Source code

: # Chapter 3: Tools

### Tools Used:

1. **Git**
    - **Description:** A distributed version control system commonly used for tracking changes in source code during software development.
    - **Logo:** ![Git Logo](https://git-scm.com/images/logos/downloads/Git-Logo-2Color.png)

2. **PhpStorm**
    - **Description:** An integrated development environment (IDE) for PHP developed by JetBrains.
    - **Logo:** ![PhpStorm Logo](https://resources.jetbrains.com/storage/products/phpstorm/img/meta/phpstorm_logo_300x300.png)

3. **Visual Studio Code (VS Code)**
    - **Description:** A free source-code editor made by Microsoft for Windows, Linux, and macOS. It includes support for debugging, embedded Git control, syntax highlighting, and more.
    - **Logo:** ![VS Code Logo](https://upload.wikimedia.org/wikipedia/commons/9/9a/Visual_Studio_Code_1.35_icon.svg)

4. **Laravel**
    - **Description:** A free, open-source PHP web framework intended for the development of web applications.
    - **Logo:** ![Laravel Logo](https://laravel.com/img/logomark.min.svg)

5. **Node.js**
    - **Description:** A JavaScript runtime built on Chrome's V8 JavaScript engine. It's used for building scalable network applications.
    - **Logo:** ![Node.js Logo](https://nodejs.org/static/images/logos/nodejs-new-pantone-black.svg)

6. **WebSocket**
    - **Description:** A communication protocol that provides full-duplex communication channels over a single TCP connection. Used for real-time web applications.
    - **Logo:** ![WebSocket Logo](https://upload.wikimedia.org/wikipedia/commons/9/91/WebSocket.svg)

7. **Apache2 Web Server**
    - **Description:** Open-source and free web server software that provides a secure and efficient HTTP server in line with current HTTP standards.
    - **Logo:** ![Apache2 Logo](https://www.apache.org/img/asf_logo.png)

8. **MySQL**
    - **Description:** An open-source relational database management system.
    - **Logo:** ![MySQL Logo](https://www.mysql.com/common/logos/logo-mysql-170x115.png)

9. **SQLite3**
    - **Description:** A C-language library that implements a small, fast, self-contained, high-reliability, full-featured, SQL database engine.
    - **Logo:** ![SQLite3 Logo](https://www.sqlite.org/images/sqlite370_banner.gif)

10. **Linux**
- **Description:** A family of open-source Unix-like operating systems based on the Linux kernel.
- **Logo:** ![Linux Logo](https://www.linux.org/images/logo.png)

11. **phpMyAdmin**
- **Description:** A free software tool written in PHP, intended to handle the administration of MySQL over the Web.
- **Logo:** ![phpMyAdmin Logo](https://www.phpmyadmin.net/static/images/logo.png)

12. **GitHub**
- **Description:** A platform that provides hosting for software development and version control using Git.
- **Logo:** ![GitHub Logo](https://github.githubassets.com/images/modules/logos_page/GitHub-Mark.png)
---
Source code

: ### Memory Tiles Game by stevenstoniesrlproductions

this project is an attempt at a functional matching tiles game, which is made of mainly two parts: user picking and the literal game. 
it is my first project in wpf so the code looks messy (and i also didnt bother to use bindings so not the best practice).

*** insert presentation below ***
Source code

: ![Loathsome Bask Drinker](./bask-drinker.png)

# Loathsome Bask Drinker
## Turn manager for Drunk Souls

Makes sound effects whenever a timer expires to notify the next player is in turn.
...
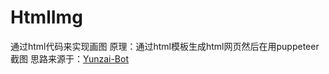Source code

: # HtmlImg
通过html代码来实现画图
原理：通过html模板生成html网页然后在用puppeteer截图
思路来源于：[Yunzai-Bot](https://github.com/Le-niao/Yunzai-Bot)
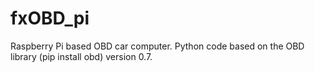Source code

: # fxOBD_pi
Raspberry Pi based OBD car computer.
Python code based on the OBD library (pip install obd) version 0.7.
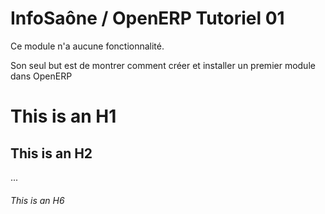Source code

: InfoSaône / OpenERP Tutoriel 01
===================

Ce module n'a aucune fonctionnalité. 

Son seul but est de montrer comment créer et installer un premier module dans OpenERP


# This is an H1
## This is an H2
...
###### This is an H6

What the task requires
A verbatim transcription is needed of the lines above, starting at the line with "- **Logo:** ![MySQL" and ending at the line with "- **Logo:** ![SQLite3", both included, and of nothing else.

Answer section
    - **Logo:** ![MySQL Logo](https://www.mysql.com/common/logos/logo-mysql-170x115.png)

9. **SQLite3**
    - **Description:** A C-language library that implements a small, fast, self-contained, high-reliability, full-featured, SQL database engine.
    - **Logo:** ![SQLite3 Logo](https://www.sqlite.org/images/sqlite370_banner.gif)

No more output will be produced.